Document images with source code
====

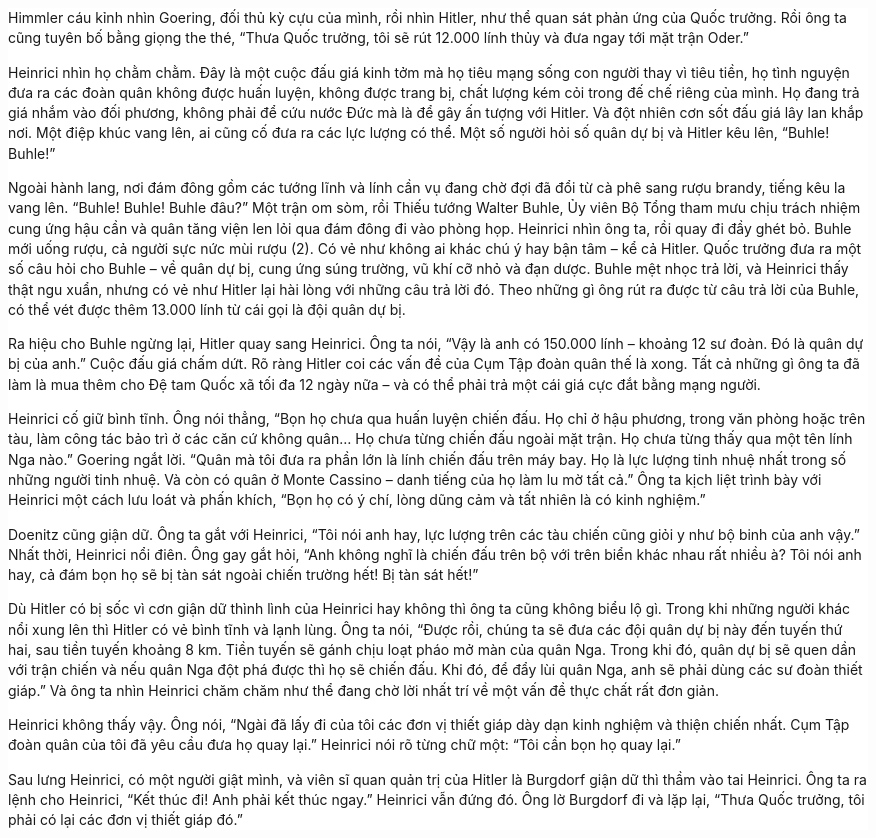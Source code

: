 Himmler cáu kỉnh nhìn Goering, đối thủ kỳ cựu của mình, rồi nhìn Hitler, như thể quan sát phản ứng của Quốc trưởng. Rồi ông ta cũng tuyên bố bằng giọng the thé, “Thưa Quốc trưởng, tôi sẽ rút 12.000 lính thủy và đưa ngay tới mặt trận Oder.”

Heinrici nhìn họ chằm chằm. Đây là một cuộc đấu giá kinh tởm mà họ tiêu mạng sống con người thay vì tiêu tiền, họ tình nguyện đưa ra các đoàn quân không được huấn luyện, không được trang bị, chất lượng kém cỏi trong đế chế riêng của mình. Họ đang trả giá nhắm vào đối phương, không phải để cứu nước Đức mà là để gây ấn tượng với Hitler. Và đột nhiên cơn sốt đấu giá lây lan khắp nơi. Một điệp khúc vang lên, ai cũng cố đưa ra các lực lượng có thể. Một số người hỏi số quân dự bị và Hitler kêu lên, “Buhle! Buhle!”

Ngoài hành lang, nơi đám đông gồm các tướng lĩnh và lính cần vụ đang chờ đợi đã đổi từ cà phê sang rượu brandy, tiếng kêu la vang lên. “Buhle! Buhle! Buhle đâu?” Một trận om sòm, rồi Thiếu tướng Walter Buhle, Ủy viên Bộ Tổng tham mưu chịu trách nhiệm cung ứng hậu cần và quân tăng viện len lỏi qua đám đông đi vào phòng họp. Heinrici nhìn ông ta, rồi quay đi đầy ghét bỏ. Buhle mới uống rượu, cả người sực nức mùi rượu \(2\). Có vẻ như không ai khác chú ý hay bận tâm – kể cả Hitler. Quốc trưởng đưa ra một số câu hỏi cho Buhle – về quân dự bị, cung ứng súng trường, vũ khí cỡ nhỏ và đạn dược. Buhle mệt nhọc trả lời, và Heinrici thấy thật ngu xuẩn, nhưng có vẻ như Hitler lại hài lòng với những câu trả lời đó. Theo những gì ông rút ra được từ câu trả lời của Buhle, có thể vét được thêm 13.000 lính từ cái gọi là đội quân dự bị.

Ra hiệu cho Buhle ngừng lại, Hitler quay sang Heinrici. Ông ta nói, “Vậy là anh có 150.000 lính – khoảng 12 sư đoàn. Đó là quân dự bị của anh.” Cuộc đấu giá chấm dứt. Rõ ràng Hitler coi các vấn đề của Cụm Tập đoàn quân thế là xong. Tất cả những gì ông ta đã làm là mua thêm cho Đệ tam Quốc xã tối đa 12 ngày nữa – và có thể phải trả một cái giá cực đắt bằng mạng người.

Heinrici cố giữ bình tĩnh. Ông nói thẳng, “Bọn họ chưa qua huấn luyện chiến đấu. Họ chỉ ở hậu phương, trong văn phòng hoặc trên tàu, làm công tác bảo trì ở các căn cứ không quân… Họ chưa từng chiến đấu ngoài mặt trận. Họ chưa từng thấy qua một tên lính Nga nào.” Goering ngắt lời. “Quân mà tôi đưa ra phần lớn là lính chiến đấu trên máy bay. Họ là lực lượng tinh nhuệ nhất trong số những người tinh nhuệ. Và còn có quân ở Monte Cassino – danh tiếng của họ làm lu mờ tất cả.” Ông ta kịch liệt trình bày với Heinrici một cách lưu loát và phấn khích, “Bọn họ có ý chí, lòng dũng cảm và tất nhiên là có kinh nghiệm.”

Doenitz cũng giận dữ. Ông ta gắt với Heinrici, “Tôi nói anh hay, lực lượng trên các tàu chiến cũng giỏi y như bộ binh của anh vậy.” Nhất thời, Heinrici nổi điên. Ông gay gắt hỏi, “Anh không nghĩ là chiến đấu trên bộ với trên biển khác nhau rất nhiều à? Tôi nói anh hay, cả đám bọn họ sẽ bị tàn sát ngoài chiến trường hết! Bị tàn sát hết!”

Dù Hitler có bị sốc vì cơn giận dữ thình lình của Heinrici hay không thì ông ta cũng không biểu lộ gì. Trong khi những người khác nổi xung lên thì Hitler có vẻ bình tĩnh và lạnh lùng. Ông ta nói, “Được rồi, chúng ta sẽ đưa các đội quân dự bị này đến tuyến thứ hai, sau tiền tuyến khoảng 8 km. Tiền tuyến sẽ gánh chịu loạt pháo mở màn của quân Nga. Trong khi đó, quân dự bị sẽ quen dần với trận chiến và nếu quân Nga đột phá được thì họ sẽ chiến đấu. Khi đó, để đẩy lùi quân Nga, anh sẽ phải dùng các sư đoàn thiết giáp.” Và ông ta nhìn Heinrici chăm chăm như thể đang chờ lời nhất trí về một vấn đề thực chất rất đơn giản.

Heinrici không thấy vậy. Ông nói, “Ngài đã lấy đi của tôi các đơn vị thiết giáp dày dạn kinh nghiệm và thiện chiến nhất. Cụm Tập đoàn quân của tôi đã yêu cầu đưa họ quay lại.” Heinrici nói rõ từng chữ một: “Tôi cần bọn họ quay lại.”

Sau lưng Heinrici, có một người giật mình, và viên sĩ quan quản trị của Hitler là Burgdorf giận dữ thì thầm vào tai Heinrici. Ông ta ra lệnh cho Heinrici, “Kết thúc đi! Anh phải kết thúc ngay.” Heinrici vẫn đứng đó. Ông lờ Burgdorf đi và lặp lại, “Thưa Quốc trưởng, tôi phải có lại các đơn vị thiết giáp đó.”
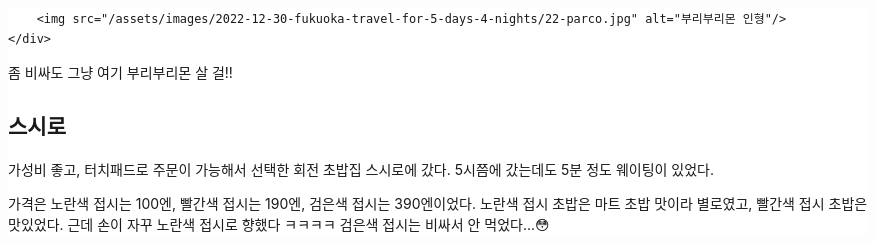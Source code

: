         <img src="/assets/images/2022-12-30-fukuoka-travel-for-5-days-4-nights/22-parco.jpg" alt="부리부리몬 인형"/>
    </div>
</div>
<figcaption>좀 비싸도 그냥 여기 부리부리몬 살 걸!!</figcaption>


## 스시로

가성비 좋고, 터치패드로 주문이 가능해서 선택한 회전 초밥집 스시로에 갔다. 
5시쯤에 갔는데도 5분 정도 웨이팅이 있었다.

가격은 노란색 접시는 100엔, 빨간색 접시는 190엔, 검은색 접시는 390엔이었다.
노란색 접시 초밥은 마트 초밥 맛이라 별로였고, 빨간색 접시 초밥은 맛있었다. 
근데 손이 자꾸 노란색 접시로 향했다 ㅋㅋㅋㅋ 
검은색 접시는 비싸서 안 먹었다...😳
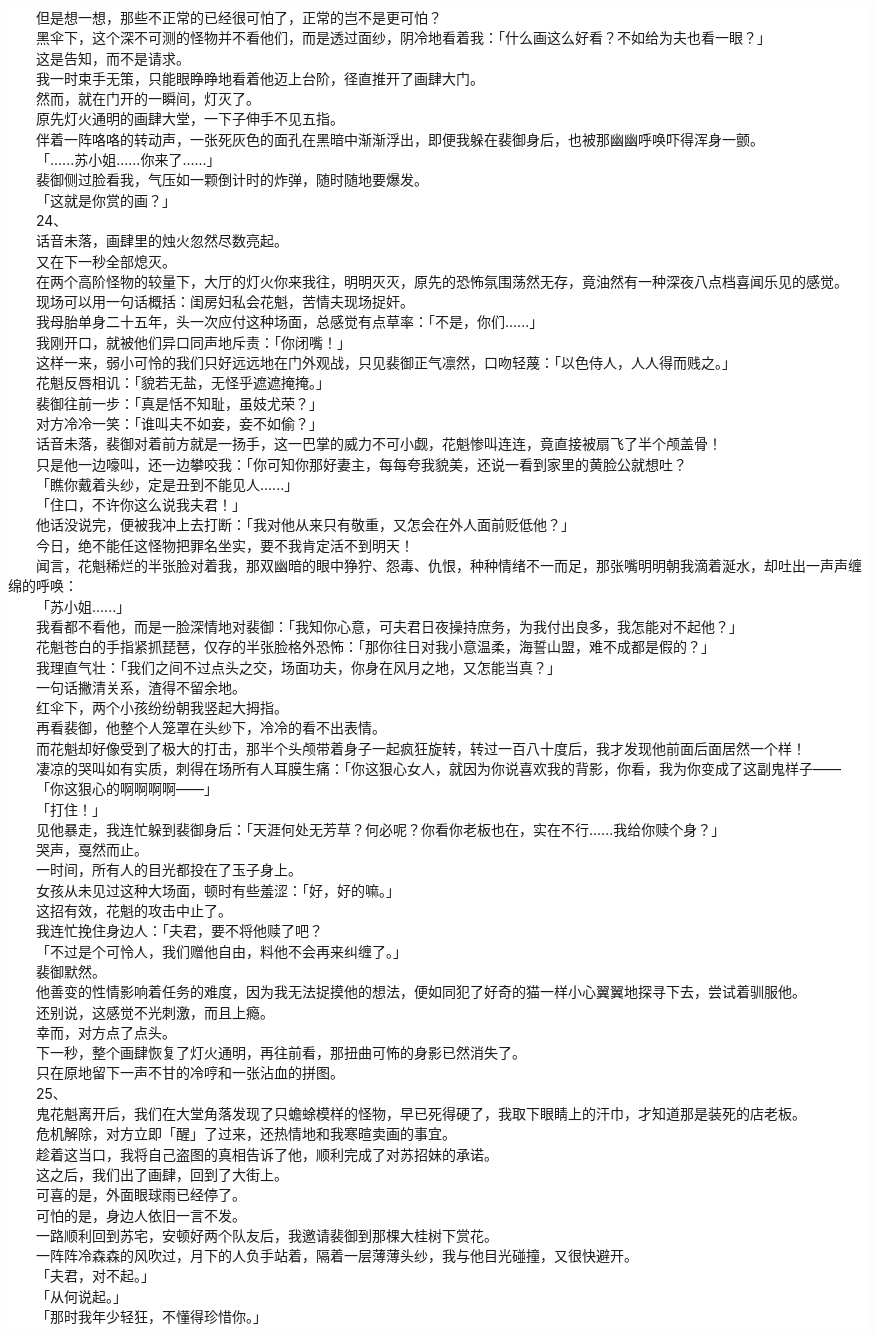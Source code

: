 &emsp;&emsp;但是想一想，那些不正常的已经很可怕了，正常的岂不是更可怕？  
&emsp;&emsp;黑伞下，这个深不可测的怪物并不看他们，而是透过面纱，阴冷地看着我：「什么画这么好看？不如给为夫也看一眼？」  
&emsp;&emsp;这是告知，而不是请求。  
&emsp;&emsp;我一时束手无策，只能眼睁睁地看着他迈上台阶，径直推开了画肆大门。  
&emsp;&emsp;然而，就在门开的一瞬间，灯灭了。  
&emsp;&emsp;原先灯火通明的画肆大堂，一下子伸手不见五指。  
&emsp;&emsp;伴着一阵咯咯的转动声，一张死灰色的面孔在黑暗中渐渐浮出，即便我躲在裴御身后，也被那幽幽呼唤吓得浑身一颤。  
&emsp;&emsp;「......苏小姐......你来了......」  
&emsp;&emsp;裴御侧过脸看我，气压如一颗倒计时的炸弹，随时随地要爆发。  
&emsp;&emsp;「这就是你赏的画？」  
&emsp;&emsp;24、  
&emsp;&emsp;话音未落，画肆里的烛火忽然尽数亮起。  
&emsp;&emsp;又在下一秒全部熄灭。  
&emsp;&emsp;在两个高阶怪物的较量下，大厅的灯火你来我往，明明灭灭，原先的恐怖氛围荡然无存，竟油然有一种深夜八点档喜闻乐见的感觉。  
&emsp;&emsp;现场可以用一句话概括：闺房妇私会花魁，苦情夫现场捉奸。  
&emsp;&emsp;我母胎单身二十五年，头一次应付这种场面，总感觉有点草率：「不是，你们......」  
&emsp;&emsp;我刚开口，就被他们异口同声地斥责：「你闭嘴！」  
&emsp;&emsp;这样一来，弱小可怜的我们只好远远地在门外观战，只见裴御正气凛然，口吻轻蔑：「以色侍人，人人得而贱之。」  
&emsp;&emsp;花魁反唇相讥：「貌若无盐，无怪乎遮遮掩掩。」  
&emsp;&emsp;裴御往前一步：「真是恬不知耻，虽妓尤荣？」  
&emsp;&emsp;对方冷冷一笑：「谁叫夫不如妾，妾不如偷？」  
&emsp;&emsp;话音未落，裴御对着前方就是一扬手，这一巴掌的威力不可小觑，花魁惨叫连连，竟直接被扇飞了半个颅盖骨！  
&emsp;&emsp;只是他一边嚎叫，还一边攀咬我：「你可知你那好妻主，每每夸我貌美，还说一看到家里的黄脸公就想吐？  
&emsp;&emsp;「瞧你戴着头纱，定是丑到不能见人......」  
&emsp;&emsp;「住口，不许你这么说我夫君！」  
&emsp;&emsp;他话没说完，便被我冲上去打断：「我对他从来只有敬重，又怎会在外人面前贬低他？」  
&emsp;&emsp;今日，绝不能任这怪物把罪名坐实，要不我肯定活不到明天！  
&emsp;&emsp;闻言，花魁稀烂的半张脸对着我，那双幽暗的眼中狰狞、怨毒、仇恨，种种情绪不一而足，那张嘴明明朝我滴着涎水，却吐出一声声缠绵的呼唤：  
&emsp;&emsp;「苏小姐......」  
&emsp;&emsp;我看都不看他，而是一脸深情地对裴御：「我知你心意，可夫君日夜操持庶务，为我付出良多，我怎能对不起他？」  
&emsp;&emsp;花魁苍白的手指紧抓琵琶，仅存的半张脸格外恐怖：「那你往日对我小意温柔，海誓山盟，难不成都是假的？」  
&emsp;&emsp;我理直气壮：「我们之间不过点头之交，场面功夫，你身在风月之地，又怎能当真？」  
&emsp;&emsp;一句话撇清关系，渣得不留余地。  
&emsp;&emsp;红伞下，两个小孩纷纷朝我竖起大拇指。  
&emsp;&emsp;再看裴御，他整个人笼罩在头纱下，冷冷的看不出表情。  
&emsp;&emsp;而花魁却好像受到了极大的打击，那半个头颅带着身子一起疯狂旋转，转过一百八十度后，我才发现他前面后面居然一个样！  
&emsp;&emsp;凄凉的哭叫如有实质，刺得在场所有人耳膜生痛：「你这狠心女人，就因为你说喜欢我的背影，你看，我为你变成了这副鬼样子——  
&emsp;&emsp;「你这狠心的啊啊啊啊——」  
&emsp;&emsp;「打住！」  
&emsp;&emsp;见他暴走，我连忙躲到裴御身后：「天涯何处无芳草？何必呢？你看你老板也在，实在不行......我给你赎个身？」  
&emsp;&emsp;哭声，戛然而止。  
&emsp;&emsp;一时间，所有人的目光都投在了玉子身上。  
&emsp;&emsp;女孩从未见过这种大场面，顿时有些羞涩：「好，好的嘛。」  
&emsp;&emsp;这招有效，花魁的攻击中止了。  
&emsp;&emsp;我连忙挽住身边人：「夫君，要不将他赎了吧？  
&emsp;&emsp;「不过是个可怜人，我们赠他自由，料他不会再来纠缠了。」  
&emsp;&emsp;裴御默然。  
&emsp;&emsp;他善变的性情影响着任务的难度，因为我无法捉摸他的想法，便如同犯了好奇的猫一样小心翼翼地探寻下去，尝试着驯服他。  
&emsp;&emsp;还别说，这感觉不光刺激，而且上瘾。  
&emsp;&emsp;幸而，对方点了点头。  
&emsp;&emsp;下一秒，整个画肆恢复了灯火通明，再往前看，那扭曲可怖的身影已然消失了。  
&emsp;&emsp;只在原地留下一声不甘的冷哼和一张沾血的拼图。  
&emsp;&emsp;25、  
&emsp;&emsp;鬼花魁离开后，我们在大堂角落发现了只蟾蜍模样的怪物，早已死得硬了，我取下眼睛上的汗巾，才知道那是装死的店老板。  
&emsp;&emsp;危机解除，对方立即「醒」了过来，还热情地和我寒暄卖画的事宜。  
&emsp;&emsp;趁着这当口，我将自己盗图的真相告诉了他，顺利完成了对苏招妹的承诺。  
&emsp;&emsp;这之后，我们出了画肆，回到了大街上。  
&emsp;&emsp;可喜的是，外面眼球雨已经停了。  
&emsp;&emsp;可怕的是，身边人依旧一言不发。  
&emsp;&emsp;一路顺利回到苏宅，安顿好两个队友后，我邀请裴御到那棵大桂树下赏花。  
&emsp;&emsp;一阵阵冷森森的风吹过，月下的人负手站着，隔着一层薄薄头纱，我与他目光碰撞，又很快避开。  
&emsp;&emsp;「夫君，对不起。」  
&emsp;&emsp;「从何说起。」  
&emsp;&emsp;「那时我年少轻狂，不懂得珍惜你。」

====

What is needed is every line of the records that contains the word "trên".

Heinrici cố giữ bình tĩnh. Ông nói thẳng, “Bọn họ chưa qua huấn luyện chiến đấu. Họ chỉ ở hậu phương, trong văn phòng hoặc trên tàu, làm công tác bảo trì ở các căn cứ không quân… Họ chưa từng chiến đấu ngoài mặt trận. Họ chưa từng thấy qua một tên lính Nga nào.” Goering ngắt lời. “Quân mà tôi đưa ra phần lớn là lính chiến đấu trên máy bay. Họ là lực lượng tinh nhuệ nhất trong số những người tinh nhuệ. Và còn có quân ở Monte Cassino – danh tiếng của họ làm lu mờ tất cả.” Ông ta kịch liệt trình bày với Heinrici một cách lưu loát và phấn khích, “Bọn họ có ý chí, lòng dũng cảm và tất nhiên là có kinh nghiệm.”
Doenitz cũng giận dữ. Ông ta gắt với Heinrici, “Tôi nói anh hay, lực lượng trên các tàu chiến cũng giỏi y như bộ binh của anh vậy.” Nhất thời, Heinrici nổi điên. Ông gay gắt hỏi, “Anh không nghĩ là chiến đấu trên bộ với trên biển khác nhau rất nhiều à? Tôi nói anh hay, cả đám bọn họ sẽ bị tàn sát ngoài chiến trường hết! Bị tàn sát hết!”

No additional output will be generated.